Work instruction =>
Only the pictures are to be dropped; return all other data below exactly.

Dataset excerpts =>
=== Section Start ===

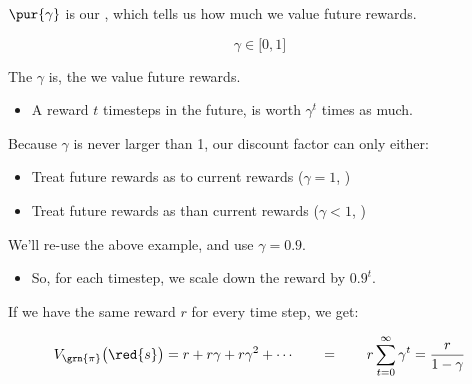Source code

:         \begin{definition}
            $\pur{\gamma}$ is our , which tells us how much we value future rewards.

            \begin{equation*}
                \gamma \in \Big[ 0,1 \Big]
            \end{equation*}

            The  $\gamma$ is, the  we value future rewards.

            \begin{itemize}
                \item A reward $t$ timesteps in the future, is worth $\gamma^t$ times as much.
            \end{itemize}

            \subsecdiv

            Because $\gamma$ is never larger than 1, our discount factor can only either:

            \begin{itemize}
                \item Treat future rewards as  to current rewards ($\gamma=1$, )

                \item Treat future rewards as  than current rewards ($\gamma<1$, )
            \end{itemize}
        \end{definition}

        \miniex We'll re-use the above example, and use $\gamma=0.9$. 
        
        \begin{itemize}
            \item So, for each timestep, we scale down the reward by $0.9^{t}$.
        \end{itemize}

        If we have the same reward $r$ for every time step, we get:

        \begin{equation}
            V_{\grn{\pi}}\big(\red{s} \big) = r+ r\gamma + r\gamma^2+\cdots \qquad=\qquad r \sum_{t=0}^\infty \gamma^t = \frac{r}{1-\gamma}
        \end{equation}

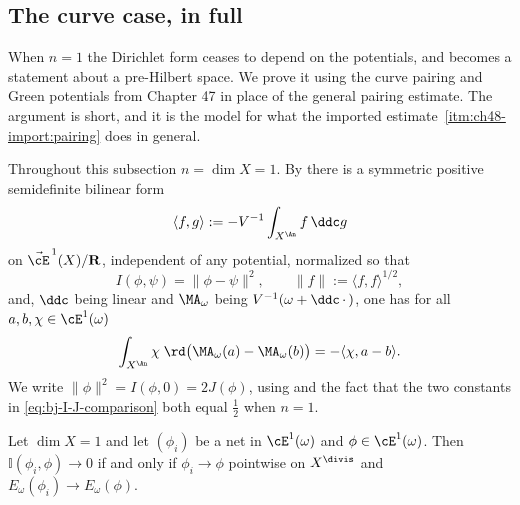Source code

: \subsection{The curve case, in full}
\label{sec:ch48-curve-case}

When $n=1$ the Dirichlet form ceases to depend on the potentials, and
 becomes a statement about a
pre-Hilbert space. We prove it using the curve pairing and Green
potentials from Chapter 47 in place of the general pairing estimate. The
argument is short, and it is the model for what the imported estimate
\,\cref{itm:ch48-import:pairing} does in general.

Throughout this subsection $n=\dim X=1$.  By
 there is a symmetric positive semidefinite
bilinear form
\[
 \langle f,g\rangle:=-V^{-1}\int_{X^{\An}}f\,\ddc g
\]
on $\vec\cE^{\,1}(X)/\mathbf R$, independent of any potential, normalized so
that
\[
 I(\phi,\psi)=\lVert\phi-\psi\rVert^2,
 \qquad
 \lVert f\rVert:=\langle f,f\rangle^{1/2},
\]
and, $\ddc$ being linear and $\MA_\omega$ being
$V^{-1}(\omega+\ddc\,\cdot\,)$, one has for all
$a,b,\chi\in\cE^1(\omega)$
\[
 \int_{X^{\An}}\chi\;\rd\bigl(\MA_\omega(a)-\MA_\omega(b)\bigr)
 =-\langle\chi,a-b\rangle .
\]
We write $\lVert\phi\rVert^2=I(\phi,0)=2J(\phi)$, using
 and the fact that the two constants in
\eqref{eq:bj-I-J-comparison} both equal $\tfrac12$ when $n=1$.

\begin{proposition}
\label{prop:ch48-curve-strong}
Let $\dim X=1$ and let $(\phi_i)$ be a net in $\cE^1(\omega)$ and
$\phi\in\cE^1(\omega)$.  Then $\mathbb I(\phi_i,\phi)\to0$ if and only
if $\phi_i\to\phi$ pointwise on $X^{\divis}$ and
$E_\omega(\phi_i)\to E_\omega(\phi)$.
\end{proposition}

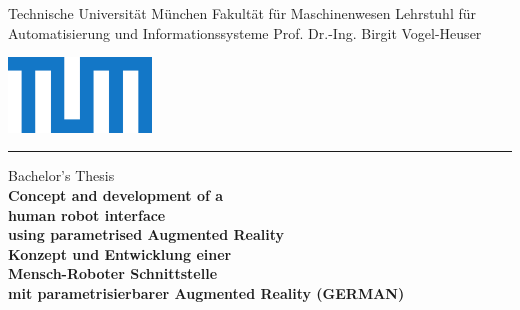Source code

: \begin{titlepage}
	\begin{center}
%
%	
	\begin{minipage}[c]{9cm}
		\small
		Technische Universität München\newline
		Fakultät für Maschinenwesen\newline
		Lehrstuhl für Automatisierung und Informationssysteme\newline
		Prof. Dr.-Ing. Birgit Vogel-Heuser
	\end{minipage}
	\begin{minipage}[c]{6cm}
		\centering \includegraphics[height=2.0cm]{Figures/TUM_Logo_cmyk.pdf}
	\end{minipage}
%
%
%		
%		

	\rule{0.95\textwidth}{0.3mm}
	
	\vspace{1.0cm}
		
	\LARGE
	Bachelor's Thesis
	\\[1cm]
	\huge
	\textbf{Concept and development of a\\human robot interface\\using parametrised Augmented Reality}\\
	\vspace{0.8cm}
	\huge
	\textbf{Konzept und Entwicklung einer\\Mensch-Roboter Schnittstelle\\mit parametrisierbarer Augmented Reality (GERMAN)}
	\end{center}
	

\end{titlepage}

=== Section End ===

Response =>
Source code

:         \begin{definition}
            $\pur{\gamma}$ is our , which tells us how much we value future rewards.

            \begin{equation*}
                \gamma \in \Big[ 0,1 \Big]
            \end{equation*}

            The  $\gamma$ is, the  we value future rewards.

            \begin{itemize}
                \item A reward $t$ timesteps in the future, is worth $\gamma^t$ times as much.
            \end{itemize}

            \subsecdiv

            Because $\gamma$ is never larger than 1, our discount factor can only either:

            \begin{itemize}
                \item Treat future rewards as  to current rewards ($\gamma=1$, )

                \item Treat future rewards as  than current rewards ($\gamma<1$, )
            \end{itemize}
        \end{definition}

        \miniex We'll re-use the above example, and use $\gamma=0.9$. 
        
        \begin{itemize}
            \item So, for each timestep, we scale down the reward by $0.9^{t}$.
        \end{itemize}

        If we have the same reward $r$ for every time step, we get:

        \begin{equation}
            V_{\grn{\pi}}\big(\red{s} \big) = r+ r\gamma + r\gamma^2+\cdots \qquad=\qquad r \sum_{t=0}^\infty \gamma^t = \frac{r}{1-\gamma}
        \end{equation}

Source code

: \subsection{The curve case, in full}
\label{sec:ch48-curve-case}

When $n=1$ the Dirichlet form ceases to depend on the potentials, and
 becomes a statement about a
pre-Hilbert space. We prove it using the curve pairing and Green
potentials from Chapter 47 in place of the general pairing estimate. The
argument is short, and it is the model for what the imported estimate
\,\cref{itm:ch48-import:pairing} does in general.

Throughout this subsection $n=\dim X=1$.  By
 there is a symmetric positive semidefinite
bilinear form
\[
 \langle f,g\rangle:=-V^{-1}\int_{X^{\An}}f\,\ddc g
\]
on $\vec\cE^{\,1}(X)/\mathbf R$, independent of any potential, normalized so
that
\[
 I(\phi,\psi)=\lVert\phi-\psi\rVert^2,
 \qquad
 \lVert f\rVert:=\langle f,f\rangle^{1/2},
\]
and, $\ddc$ being linear and $\MA_\omega$ being
$V^{-1}(\omega+\ddc\,\cdot\,)$, one has for all
$a,b,\chi\in\cE^1(\omega)$
\[
 \int_{X^{\An}}\chi\;\rd\bigl(\MA_\omega(a)-\MA_\omega(b)\bigr)
 =-\langle\chi,a-b\rangle .
\]
We write $\lVert\phi\rVert^2=I(\phi,0)=2J(\phi)$, using
 and the fact that the two constants in
\eqref{eq:bj-I-J-comparison} both equal $\tfrac12$ when $n=1$.

\begin{proposition}
\label{prop:ch48-curve-strong}
Let $\dim X=1$ and let $(\phi_i)$ be a net in $\cE^1(\omega)$ and
$\phi\in\cE^1(\omega)$.  Then $\mathbb I(\phi_i,\phi)\to0$ if and only
if $\phi_i\to\phi$ pointwise on $X^{\divis}$ and
$E_\omega(\phi_i)\to E_\omega(\phi)$.
\end{proposition}

Source code

: \begin{titlepage}
	\begin{center}
%
%	
	\begin{minipage}[c]{9cm}
		\small
		Technische Universität München\newline
		Fakultät für Maschinenwesen\newline
		Lehrstuhl für Automatisierung und Informationssysteme\newline
		Prof. Dr.-Ing. Birgit Vogel-Heuser
	\end{minipage}
	\begin{minipage}[c]{6cm}
		\centering \includegraphics[height=2.0cm]{Figures/TUM_Logo_cmyk.pdf}
	\end{minipage}
%
%
%		
%		

	\rule{0.95\textwidth}{0.3mm}
	
	\vspace{1.0cm}
		
	\LARGE
	Bachelor's Thesis
	\\[1cm]
	\huge
	\textbf{Concept and development of a\\human robot interface\\using parametrised Augmented Reality}\\
	\vspace{0.8cm}
	\huge
	\textbf{Konzept und Entwicklung einer\\Mensch-Roboter Schnittstelle\\mit parametrisierbarer Augmented Reality (GERMAN)}
	\end{center}
	

\end{titlepage}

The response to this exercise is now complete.